**Task directions:** Reproduce all of the data exactly. Images are not to appear in the reply.

*****

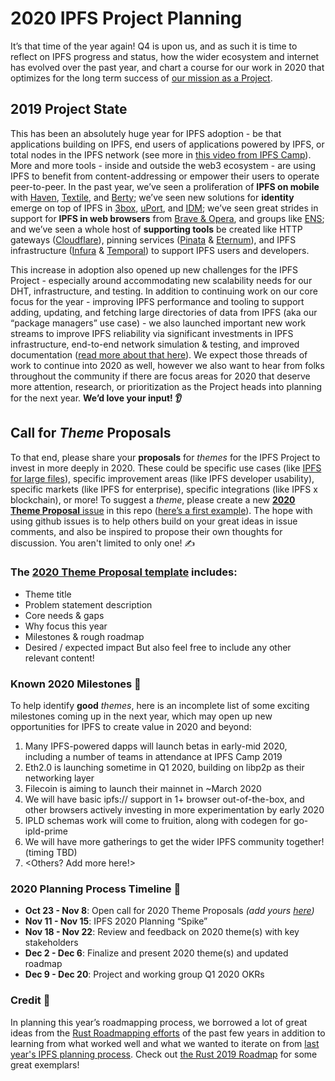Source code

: # 2020 IPFS Project Planning

It’s that time of the year again! Q4 is upon us, and as such it is time to reflect on IPFS progress and status, how the wider ecosystem and internet has evolved over the past year, and chart a course for our work in 2020 that optimizes for the long term success of [our mission as a Project](https://github.com/ipfs/roadmap/blob/master/README.md#ipfs-mission-statement).

## 2019 Project State
This has been an absolutely huge year for IPFS adoption - be that applications building on IPFS, end users of applications powered by IPFS, or total nodes in the IPFS network (see more in [this video from IPFS Camp](https://www.youtube.com/watch?v=jpQnQbfhuBc)). More and more tools - inside and outside the web3 ecosystem - are using IPFS to benefit from content-addressing or empower their users to operate peer-to-peer. In the past year, we’ve seen a proliferation of **IPFS on mobile** with [Haven](https://gethaven.app/), [Textile](https://textile.photos), and [Berty](berty.tech); we’ve seen new solutions for **identity** emerge on top of IPFS in [3box](https://3box.io), [uPort](https://www.uport.me), and [IDM](https://github.com/ipfs-shipyard/pm-idm); we’ve seen great strides in support for **IPFS in web browsers** from [Brave & Opera](https://blog.ipfs.io/2019-10-08-ipfs-browsers-update/), and groups like [ENS](https://medium.com/the-ethereum-name-service/ethdns-9d56298fa38a); and we’ve seen a whole host of **supporting tools** be created like HTTP gateways ([Cloudflare](https://developers.cloudflare.com/distributed-web/ipfs-gateway/)), pinning services ([Pinata](https://pinata.cloud) & [Eternum](https://eternum.io)), and IPFS infrastructure ([Infura](http://infura.io) & [Temporal](https://temporal.cloud/)) to support IPFS users and developers. 

This increase in adoption also opened up new challenges for the IPFS Project - especially around accommodating new scalability needs for our DHT, infrastructure, and testing. In addition to continuing work on our core focus for the year - improving IPFS performance and tooling to support adding, updating, and fetching large directories of data from IPFS (aka our “package managers” use case) - we also launched important new work streams to improve IPFS reliability via significant investments in IPFS infrastructure, end-to-end network simulation & testing, and improved documentation ([read more about that here](https://blog.ipfs.io/2019-07-31-operation-task-force/)). We expect those threads of work to continue into 2020 as well, however we also want to hear from folks throughout the community if there are focus areas for 2020 that deserve more attention, research, or prioritization as the Project heads into planning for the next year. **We’d love your input! 👂**

## Call for _Theme_ Proposals
To that end, please share your **proposals** for _themes_ for the IPFS Project to invest in more deeply in 2020. These could be specific use cases (like [IPFS for large files](https://github.com/ipfs/roadmap#-large-files-d1-e4-i3)), specific improvement areas (like IPFS developer usability), specific markets (like IPFS for enterprise), specific integrations (like IPFS x blockchain), or more! To suggest a _theme_, please create a new [**2020 Theme Proposal** issue](https://github.com/ipfs/roadmap/issues/new/choose) in this repo ([here’s a first example](https://github.com/ipfs/roadmap/issues/42)). The hope with using github issues is to help others build on your great ideas in issue comments, and also be inspired to propose their own thoughts for discussion. You aren't limited to only one! ✍️


### The [2020 Theme Proposal template](https://github.com/ipfs/roadmap/issues/new/choose) includes:
- Theme title
- Problem statement description
- Core needs & gaps
- Why focus this year
- Milestones & rough roadmap
- Desired / expected impact
But also feel free to include any other relevant content!

### Known 2020 Milestones 🎯
To help identify **good** _themes_, here is an incomplete list of some exciting milestones coming up in the next year, which may open up new opportunities for IPFS to create value in 2020 and beyond:
1. Many IPFS-powered dapps will launch betas in early-mid 2020, including a number of teams in attendance at IPFS Camp 2019
2. Eth2.0 is launching sometime in Q1 2020, building on libp2p as their networking layer
3. Filecoin is aiming to launch their mainnet in ~March 2020
4. We will have basic ipfs:// support in 1+ browser out-of-the-box, and other browsers actively investing in more experimentation by early 2020
5. IPLD schemas work will come to fruition, along with codegen for go-ipld-prime
6. We will have more gatherings to get the wider IPFS community together! (timing TBD)
7. <Others? Add more here!>


### 2020 Planning Process Timeline 📆
- **Oct 23 - Nov 8**: Open call for 2020 Theme Proposals _(add yours [here](https://github.com/ipfs/roadmap/issues/new/choose))_
- **Nov 11 - Nov 15**: IPFS 2020 Planning “Spike”
- **Nov 18 - Nov 22**: Review and feedback on 2020 theme(s) with key stakeholders
- **Dec 2 - Dec 6**: Finalize and present 2020 theme(s) and updated roadmap
- **Dec 9 - Dec 20**: Project and working group Q1 2020 OKRs

### Credit 🙏
In planning this year’s roadmapping process, we borrowed a lot of great ideas from the [Rust Roadmapping efforts](https://github.com/rust-lang/rfcs/blob/master/text/1728-north-star.md) of the past few years in addition to learning from what worked well and what we wanted to iterate on from [last year's IPFS planning process](https://blog.ipfs.io/78-ipfs-2019-roadmap/). Check out [the Rust 2019 Roadmap](https://github.com/rust-lang/rfcs/blob/master/text/2657-roadmap-2019.md) for some great exemplars!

*****

**Solution to this problem:**
Source code

: # 2020 IPFS Project Planning

It’s that time of the year again! Q4 is upon us, and as such it is time to reflect on IPFS progress and status, how the wider ecosystem and internet has evolved over the past year, and chart a course for our work in 2020 that optimizes for the long term success of [our mission as a Project](https://github.com/ipfs/roadmap/blob/master/README.md#ipfs-mission-statement).

## 2019 Project State
This has been an absolutely huge year for IPFS adoption - be that applications building on IPFS, end users of applications powered by IPFS, or total nodes in the IPFS network (see more in [this video from IPFS Camp](https://www.youtube.com/watch?v=jpQnQbfhuBc)). More and more tools - inside and outside the web3 ecosystem - are using IPFS to benefit from content-addressing or empower their users to operate peer-to-peer. In the past year, we’ve seen a proliferation of **IPFS on mobile** with [Haven](https://gethaven.app/), [Textile](https://textile.photos), and [Berty](berty.tech); we’ve seen new solutions for **identity** emerge on top of IPFS in [3box](https://3box.io), [uPort](https://www.uport.me), and [IDM](https://github.com/ipfs-shipyard/pm-idm); we’ve seen great strides in support for **IPFS in web browsers** from [Brave & Opera](https://blog.ipfs.io/2019-10-08-ipfs-browsers-update/), and groups like [ENS](https://medium.com/the-ethereum-name-service/ethdns-9d56298fa38a); and we’ve seen a whole host of **supporting tools** be created like HTTP gateways ([Cloudflare](https://developers.cloudflare.com/distributed-web/ipfs-gateway/)), pinning services ([Pinata](https://pinata.cloud) & [Eternum](https://eternum.io)), and IPFS infrastructure ([Infura](http://infura.io) & [Temporal](https://temporal.cloud/)) to support IPFS users and developers. 

This increase in adoption also opened up new challenges for the IPFS Project - especially around accommodating new scalability needs for our DHT, infrastructure, and testing. In addition to continuing work on our core focus for the year - improving IPFS performance and tooling to support adding, updating, and fetching large directories of data from IPFS (aka our “package managers” use case) - we also launched important new work streams to improve IPFS reliability via significant investments in IPFS infrastructure, end-to-end network simulation & testing, and improved documentation ([read more about that here](https://blog.ipfs.io/2019-07-31-operation-task-force/)). We expect those threads of work to continue into 2020 as well, however we also want to hear from folks throughout the community if there are focus areas for 2020 that deserve more attention, research, or prioritization as the Project heads into planning for the next year. **We’d love your input! 👂**

## Call for _Theme_ Proposals
To that end, please share your **proposals** for _themes_ for the IPFS Project to invest in more deeply in 2020. These could be specific use cases (like [IPFS for large files](https://github.com/ipfs/roadmap#-large-files-d1-e4-i3)), specific improvement areas (like IPFS developer usability), specific markets (like IPFS for enterprise), specific integrations (like IPFS x blockchain), or more! To suggest a _theme_, please create a new [**2020 Theme Proposal** issue](https://github.com/ipfs/roadmap/issues/new/choose) in this repo ([here’s a first example](https://github.com/ipfs/roadmap/issues/42)). The hope with using github issues is to help others build on your great ideas in issue comments, and also be inspired to propose their own thoughts for discussion. You aren't limited to only one! ✍️


### The [2020 Theme Proposal template](https://github.com/ipfs/roadmap/issues/new/choose) includes:
- Theme title
- Problem statement description
- Core needs & gaps
- Why focus this year
- Milestones & rough roadmap
- Desired / expected impact
But also feel free to include any other relevant content!

### Known 2020 Milestones 🎯
To help identify **good** _themes_, here is an incomplete list of some exciting milestones coming up in the next year, which may open up new opportunities for IPFS to create value in 2020 and beyond:
1. Many IPFS-powered dapps will launch betas in early-mid 2020, including a number of teams in attendance at IPFS Camp 2019
2. Eth2.0 is launching sometime in Q1 2020, building on libp2p as their networking layer
3. Filecoin is aiming to launch their mainnet in ~March 2020
4. We will have basic ipfs:// support in 1+ browser out-of-the-box, and other browsers actively investing in more experimentation by early 2020
5. IPLD schemas work will come to fruition, along with codegen for go-ipld-prime
6. We will have more gatherings to get the wider IPFS community together! (timing TBD)
7. <Others? Add more here!>


### 2020 Planning Process Timeline 📆
- **Oct 23 - Nov 8**: Open call for 2020 Theme Proposals _(add yours [here](https://github.com/ipfs/roadmap/issues/new/choose))_
- **Nov 11 - Nov 15**: IPFS 2020 Planning “Spike”
- **Nov 18 - Nov 22**: Review and feedback on 2020 theme(s) with key stakeholders
- **Dec 2 - Dec 6**: Finalize and present 2020 theme(s) and updated roadmap
- **Dec 9 - Dec 20**: Project and working group Q1 2020 OKRs

### Credit 🙏
In planning this year’s roadmapping process, we borrowed a lot of great ideas from the [Rust Roadmapping efforts](https://github.com/rust-lang/rfcs/blob/master/text/1728-north-star.md) of the past few years in addition to learning from what worked well and what we wanted to iterate on from [last year's IPFS planning process](https://blog.ipfs.io/78-ipfs-2019-roadmap/). Check out [the Rust 2019 Roadmap](https://github.com/rust-lang/rfcs/blob/master/text/2657-roadmap-2019.md) for some great exemplars!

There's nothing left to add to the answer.